[What is expected]:
Would you print the data below exactly, leaving out every picture?

Dataset items
--
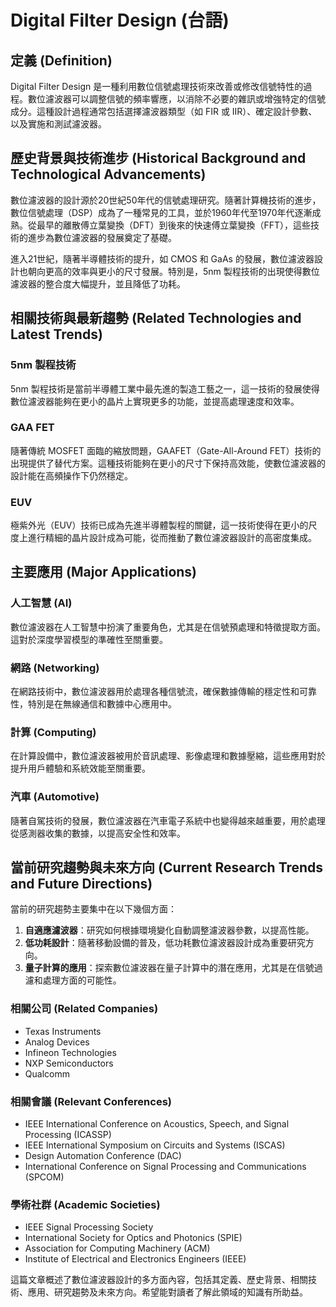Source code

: # Digital Filter Design (台語)

## 定義 (Definition)
Digital Filter Design 是一種利用數位信號處理技術來改善或修改信號特性的過程。數位濾波器可以調整信號的頻率響應，以消除不必要的雜訊或增強特定的信號成分。這種設計過程通常包括選擇濾波器類型（如 FIR 或 IIR）、確定設計參數、以及實施和測試濾波器。

## 歷史背景與技術進步 (Historical Background and Technological Advancements)
數位濾波器的設計源於20世紀50年代的信號處理研究。隨著計算機技術的進步，數位信號處理（DSP）成為了一種常見的工具，並於1960年代至1970年代逐漸成熟。從最早的離散傅立葉變換（DFT）到後來的快速傅立葉變換（FFT），這些技術的進步為數位濾波器的發展奠定了基礎。

進入21世紀，隨著半導體技術的提升，如 CMOS 和 GaAs 的發展，數位濾波器設計也朝向更高的效率與更小的尺寸發展。特別是，5nm 製程技術的出現使得數位濾波器的整合度大幅提升，並且降低了功耗。

## 相關技術與最新趨勢 (Related Technologies and Latest Trends)
### 5nm 製程技術
5nm 製程技術是當前半導體工業中最先進的製造工藝之一，這一技術的發展使得數位濾波器能夠在更小的晶片上實現更多的功能，並提高處理速度和效率。

### GAA FET
隨著傳統 MOSFET 面臨的縮放問題，GAAFET（Gate-All-Around FET）技術的出現提供了替代方案。這種技術能夠在更小的尺寸下保持高效能，使數位濾波器的設計能在高頻操作下仍然穩定。

### EUV
極紫外光（EUV）技術已成為先進半導體製程的關鍵，這一技術使得在更小的尺度上進行精細的晶片設計成為可能，從而推動了數位濾波器設計的高密度集成。

## 主要應用 (Major Applications)
### 人工智慧 (AI)
數位濾波器在人工智慧中扮演了重要角色，尤其是在信號預處理和特徵提取方面。這對於深度學習模型的準確性至關重要。

### 網路 (Networking)
在網路技術中，數位濾波器用於處理各種信號流，確保數據傳輸的穩定性和可靠性，特別是在無線通信和數據中心應用中。

### 計算 (Computing)
在計算設備中，數位濾波器被用於音訊處理、影像處理和數據壓縮，這些應用對於提升用戶體驗和系統效能至關重要。

### 汽車 (Automotive)
隨著自駕技術的發展，數位濾波器在汽車電子系統中也變得越來越重要，用於處理從感測器收集的數據，以提高安全性和效率。

## 當前研究趨勢與未來方向 (Current Research Trends and Future Directions)
當前的研究趨勢主要集中在以下幾個方面：
1. **自適應濾波器**：研究如何根據環境變化自動調整濾波器參數，以提高性能。
2. **低功耗設計**：隨著移動設備的普及，低功耗數位濾波器設計成為重要研究方向。
3. **量子計算的應用**：探索數位濾波器在量子計算中的潛在應用，尤其是在信號過濾和處理方面的可能性。

### 相關公司 (Related Companies)
- Texas Instruments
- Analog Devices
- Infineon Technologies
- NXP Semiconductors
- Qualcomm

### 相關會議 (Relevant Conferences)
- IEEE International Conference on Acoustics, Speech, and Signal Processing (ICASSP)
- IEEE International Symposium on Circuits and Systems (ISCAS)
- Design Automation Conference (DAC)
- International Conference on Signal Processing and Communications (SPCOM)

### 學術社群 (Academic Societies)
- IEEE Signal Processing Society
- International Society for Optics and Photonics (SPIE)
- Association for Computing Machinery (ACM)
- Institute of Electrical and Electronics Engineers (IEEE)

這篇文章概述了數位濾波器設計的多方面內容，包括其定義、歷史背景、相關技術、應用、研究趨勢及未來方向。希望能對讀者了解此領域的知識有所助益。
--
[Task result]:
Source code

: # Digital Filter Design (台語)

## 定義 (Definition)
Digital Filter Design 是一種利用數位信號處理技術來改善或修改信號特性的過程。數位濾波器可以調整信號的頻率響應，以消除不必要的雜訊或增強特定的信號成分。這種設計過程通常包括選擇濾波器類型（如 FIR 或 IIR）、確定設計參數、以及實施和測試濾波器。

## 歷史背景與技術進步 (Historical Background and Technological Advancements)
數位濾波器的設計源於20世紀50年代的信號處理研究。隨著計算機技術的進步，數位信號處理（DSP）成為了一種常見的工具，並於1960年代至1970年代逐漸成熟。從最早的離散傅立葉變換（DFT）到後來的快速傅立葉變換（FFT），這些技術的進步為數位濾波器的發展奠定了基礎。

進入21世紀，隨著半導體技術的提升，如 CMOS 和 GaAs 的發展，數位濾波器設計也朝向更高的效率與更小的尺寸發展。特別是，5nm 製程技術的出現使得數位濾波器的整合度大幅提升，並且降低了功耗。

## 相關技術與最新趨勢 (Related Technologies and Latest Trends)
### 5nm 製程技術
5nm 製程技術是當前半導體工業中最先進的製造工藝之一，這一技術的發展使得數位濾波器能夠在更小的晶片上實現更多的功能，並提高處理速度和效率。

### GAA FET
隨著傳統 MOSFET 面臨的縮放問題，GAAFET（Gate-All-Around FET）技術的出現提供了替代方案。這種技術能夠在更小的尺寸下保持高效能，使數位濾波器的設計能在高頻操作下仍然穩定。

### EUV
極紫外光（EUV）技術已成為先進半導體製程的關鍵，這一技術使得在更小的尺度上進行精細的晶片設計成為可能，從而推動了數位濾波器設計的高密度集成。

## 主要應用 (Major Applications)
### 人工智慧 (AI)
數位濾波器在人工智慧中扮演了重要角色，尤其是在信號預處理和特徵提取方面。這對於深度學習模型的準確性至關重要。

### 網路 (Networking)
在網路技術中，數位濾波器用於處理各種信號流，確保數據傳輸的穩定性和可靠性，特別是在無線通信和數據中心應用中。

### 計算 (Computing)
在計算設備中，數位濾波器被用於音訊處理、影像處理和數據壓縮，這些應用對於提升用戶體驗和系統效能至關重要。

### 汽車 (Automotive)
隨著自駕技術的發展，數位濾波器在汽車電子系統中也變得越來越重要，用於處理從感測器收集的數據，以提高安全性和效率。

## 當前研究趨勢與未來方向 (Current Research Trends and Future Directions)
當前的研究趨勢主要集中在以下幾個方面：
1. **自適應濾波器**：研究如何根據環境變化自動調整濾波器參數，以提高性能。
2. **低功耗設計**：隨著移動設備的普及，低功耗數位濾波器設計成為重要研究方向。
3. **量子計算的應用**：探索數位濾波器在量子計算中的潛在應用，尤其是在信號過濾和處理方面的可能性。

### 相關公司 (Related Companies)
- Texas Instruments
- Analog Devices
- Infineon Technologies
- NXP Semiconductors
- Qualcomm

### 相關會議 (Relevant Conferences)
- IEEE International Conference on Acoustics, Speech, and Signal Processing (ICASSP)
- IEEE International Symposium on Circuits and Systems (ISCAS)
- Design Automation Conference (DAC)
- International Conference on Signal Processing and Communications (SPCOM)

### 學術社群 (Academic Societies)
- IEEE Signal Processing Society
- International Society for Optics and Photonics (SPIE)
- Association for Computing Machinery (ACM)
- Institute of Electrical and Electronics Engineers (IEEE)

這篇文章概述了數位濾波器設計的多方面內容，包括其定義、歷史背景、相關技術、應用、研究趨勢及未來方向。希望能對讀者了解此領域的知識有所助益。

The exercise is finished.